At first, it was small, something I could push past. But as my audience grew, so did the doubt. I started wondering if I was enough. It felt like people came for Dr. Chelsia, the expert, the authority—but what if Chelsia, the person, wasn’t enough? At least, not enough for someone to pay a subscription to.
So, I convinced myself I had to make it enough. I started overpromising, trying to prove my worth, adding more and more just to feel valuable. But in the process, I kept under-delivering—because many of the promises I made weren’t aligned with who I truly am. They reflected who I thought everyone wanted me to be.
I’ve sat with myself, wishing my audience knew about all the posts and guides I’ve created—the ones that never made it to publication. I know I’m smart. I’ve designed my life in a way that others could learn from, and I want to share. But every time I reach the point of moving past the draft phase, I convince myself it’s not ready.
I tell myself it needs more. That I need a designer, an editor—something to make it better before I put it out there. But the truth is, that was just an illusion. What I was really telling myself was that I wasn’t enough.
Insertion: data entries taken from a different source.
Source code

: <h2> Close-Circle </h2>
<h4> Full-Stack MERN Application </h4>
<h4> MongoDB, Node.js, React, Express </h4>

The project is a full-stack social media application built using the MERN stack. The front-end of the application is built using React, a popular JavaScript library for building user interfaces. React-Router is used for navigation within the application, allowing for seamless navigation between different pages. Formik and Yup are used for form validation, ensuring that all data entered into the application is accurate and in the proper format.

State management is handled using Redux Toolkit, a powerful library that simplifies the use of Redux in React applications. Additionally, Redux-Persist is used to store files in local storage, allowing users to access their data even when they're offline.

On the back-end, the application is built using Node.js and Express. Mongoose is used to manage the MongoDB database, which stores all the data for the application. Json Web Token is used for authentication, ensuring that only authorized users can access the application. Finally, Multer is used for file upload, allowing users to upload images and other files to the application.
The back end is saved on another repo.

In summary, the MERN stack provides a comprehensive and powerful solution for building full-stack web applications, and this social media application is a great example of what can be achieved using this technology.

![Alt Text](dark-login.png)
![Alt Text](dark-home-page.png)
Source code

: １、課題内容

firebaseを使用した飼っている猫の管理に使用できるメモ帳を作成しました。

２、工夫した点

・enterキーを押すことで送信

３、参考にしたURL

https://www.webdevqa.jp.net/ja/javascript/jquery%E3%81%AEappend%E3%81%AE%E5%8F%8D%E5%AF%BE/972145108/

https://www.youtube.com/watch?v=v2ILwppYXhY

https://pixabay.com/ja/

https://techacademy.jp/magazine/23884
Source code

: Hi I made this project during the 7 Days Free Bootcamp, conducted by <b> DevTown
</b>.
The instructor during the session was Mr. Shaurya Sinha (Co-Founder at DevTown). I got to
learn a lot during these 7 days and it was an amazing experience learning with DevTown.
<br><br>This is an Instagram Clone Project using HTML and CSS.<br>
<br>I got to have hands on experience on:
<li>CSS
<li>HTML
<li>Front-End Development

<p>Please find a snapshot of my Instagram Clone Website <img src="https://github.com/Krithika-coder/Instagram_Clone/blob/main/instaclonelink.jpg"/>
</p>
Here’s the reality—I am a 35-year-old neurodivergent Black woman who left a six-figure job to become a writer because I was burned out and my family needed me but I am scared to death and sometimes I feel stupid because surrendering to it is harder than I expected. I second-guess myself, even when every sign affirms my choice. Because let’s be real—surrender is easy in theory, but when bills are due? That’s the real test.
Fear is a sneaky thing.
It doesn’t always announce itself as terror or panic. Sometimes, it shows up as hesitation—an invisible hand hovering over the keyboard, a thought that loops in circles before it ever reaches the page.
Today, I sat down to write, and nothing felt right. Every sentence felt too exposed, every word too vulnerable. The energy inside me wanted to move, but fear had built a dam.
I tell myself I’m not afraid of failure, but maybe I am. Success, too, carries its own weight. The creative within me doesn’t like pressure—the pressure to perform, to meet expectations, to be something specific rather than something true.
Fear whispers,
“What if you misstep?”
“What if people see you?“
“What if you don’t get it right?”
There is a part of me that just wants to play, to create without overthinking. But another part holds back, afraid that if I’m too open, I’ll be judged. If I say too much, it’ll be too much. If I say too little, it won’t be enough.
I think about the version of me that has been hurt before. The one who tried, only to be dismissed or misunderstood. I don’t want to put her in harm’s way again. I want to protect her. But sometimes, I wonder—am I protecting her, or am I keeping her trapped?
Fear is a loop, but I don’t have to stay inside it. The only way forward is through. So today, I write. Not perfectly, not fearlessly, but honestly.
And maybe, that’s enough.
Such a relevant and relatable read and so well articulated. Thank you for sharing because I find myself going back and forth between positioning myself and comparing my skills and talents against so many "unreasonable" expectations- both the ones I perceive, the ones I create and put on myself and the ones thar are actually unreasonable because we aren't really living in a world that's fair and just either. The juggle between being human and also being fired up to create according to our innate abilities is...something...isn't it? Well, I don't have the quick fix but just know your fellows do understand.
Vulnerability is liberations greatest tool. Sending You much Love energy. Here to learn and support.